Member for Health
- In office 1956–1957
- Succeeded by: Luamanuvae Eti

Member for Agriculture
- In office 1954–1956
- Succeeded by: To'omata Lilomaiava Tua

Member of the Legislative Assembly
- In office 1948–1951, 1954–1957
- Constituency: Atua

Personal details
- Born: 17 February 1901
- Died: 9 October 1974 (aged 73)

= Fonoti Ioane =

Samoan politician

Fonoti Matautia Ioane (John) Brown (17 February 1901 – 9 October 1974) was a Western Samoan chief, businessman and politician. He was a member of the Legislative Assembly in two spells between 1948 and 1957, and held the portfolios of Agriculture and Health.

==Biography==
Born in 1901, Ioane was educated at the Marist Brothers school between 1908 and 1913. He worked as a salesman for Burns Philp and Westbrook before setting up his own business. He owned a bakery in Matatufu, ran a successful plantation in Lotofaga and owned cattle, as well as setting up Samoa Traders and J.B. Fonoti. In the 1940s he was described as the only independent Samoan merchant in Apia. In 1939 he was a claimant to the Mata'afa title, but lost it to Fiame Faumuina.
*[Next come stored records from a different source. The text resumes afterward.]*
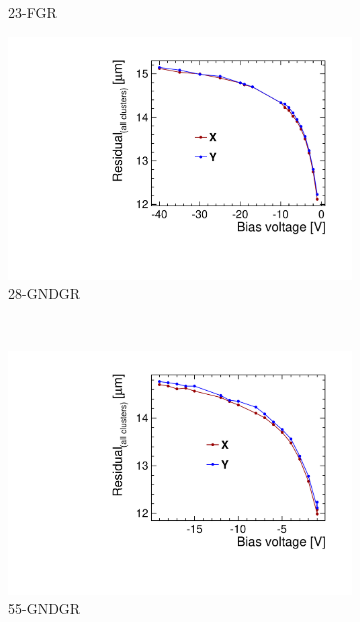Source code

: \begin{figure}[htbp]
\begin{subfigure}[b]{0.33\textwidth}
    \caption{23-FGR}
  \end{subfigure}\hfill
  \begin{subfigure}[b]{0.33\textwidth}
    \includegraphics[width=\textwidth]{./figures/TestBeam/W19_L8_Residual_vs_bias.pdf}
    \caption{28-GNDGR}
  \end{subfigure} \\

  \begin{subfigure}[b]{0.33\textwidth}
    \includegraphics[width=\textwidth]{./figures/TestBeam/W19_C7_Residual_vs_bias.pdf}
    \caption{55-GNDGR}
  \end{subfigure} \hfill
  \begin{subfigure}[b]{0.33\textwidth}


\end{subfigure}
\end{figure}
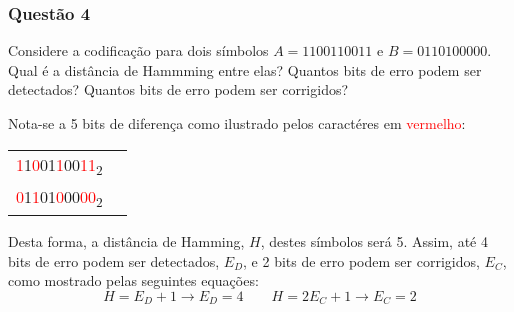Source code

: \documentclass[es572.tex]{subfiles}
\begin{document}
        \newpage\subsubsection{Questão 4}
            \begin{exercise}
                Considere a codificação para dois símbolos $A = 1100110011$ e $B = 0110100000$. Qual é a distância de Hammming entre elas? Quantos bits de erro podem ser detectados? Quantos bits de erro podem ser corrigidos?
            \end{exercise}
            \begin{resolution}
                Nota-se a 5 bits de diferença como ilustrado pelos caractéres em \textcolor{red}{vermelho}:
                    \begin{table}[H]
                        \centering
                        \begin{tabular}[]{cc}\hline
                            \textcolor{red}{1}1\textcolor{red}{0}01\textcolor{red}{1}00\textcolor{red}{11}\textsubscript{2}\\
                            \textcolor{red}{0}1\textcolor{red}{1}01\textcolor{red}{0}00\textcolor{red}{00}\textsubscript{2}\\\hline
                        \end{tabular}
                    \end{table}\noindent
                Desta forma, a distância de Hamming, $H$, destes símbolos será 5. Assim, até 4 bits de erro podem ser detectados, $E_{D}$, e 2 bits de erro podem ser corrigidos, $E_{C}$, como mostrado pelas seguintes equações:
                    \begin{equation*}
                        H =  E_{D} + 1 \rightarrow E_{D} = 4
                        \qquad
                        H = 2E_{C} + 1 \rightarrow E_{C} = 2
                    \end{equation*}
            \end{resolution}
\end{document}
A member of the Fono of Faipule, he served as its president between 1939 and 1947. In 1948 he was elected to the new Legislative Assembly. Although he lost his seat in 1951, he returned to the Legislative Assembly following the 1954 elections, after which he joined the Executive Council and was given the Agriculture portfolio. In 1956 the Executive Council was reorganised and he became member for Health.

Ioane retired from politics due to ill health prior to the 1957 elections. In 1959 he was appointed a director of the new Bank of Western Samoa. However, he returned to politics to contest the 1964 elections, running against incumbent Prime Minister Fiame Mataafa. He lost by 60 votes to 26.

Ioane died in October 1974.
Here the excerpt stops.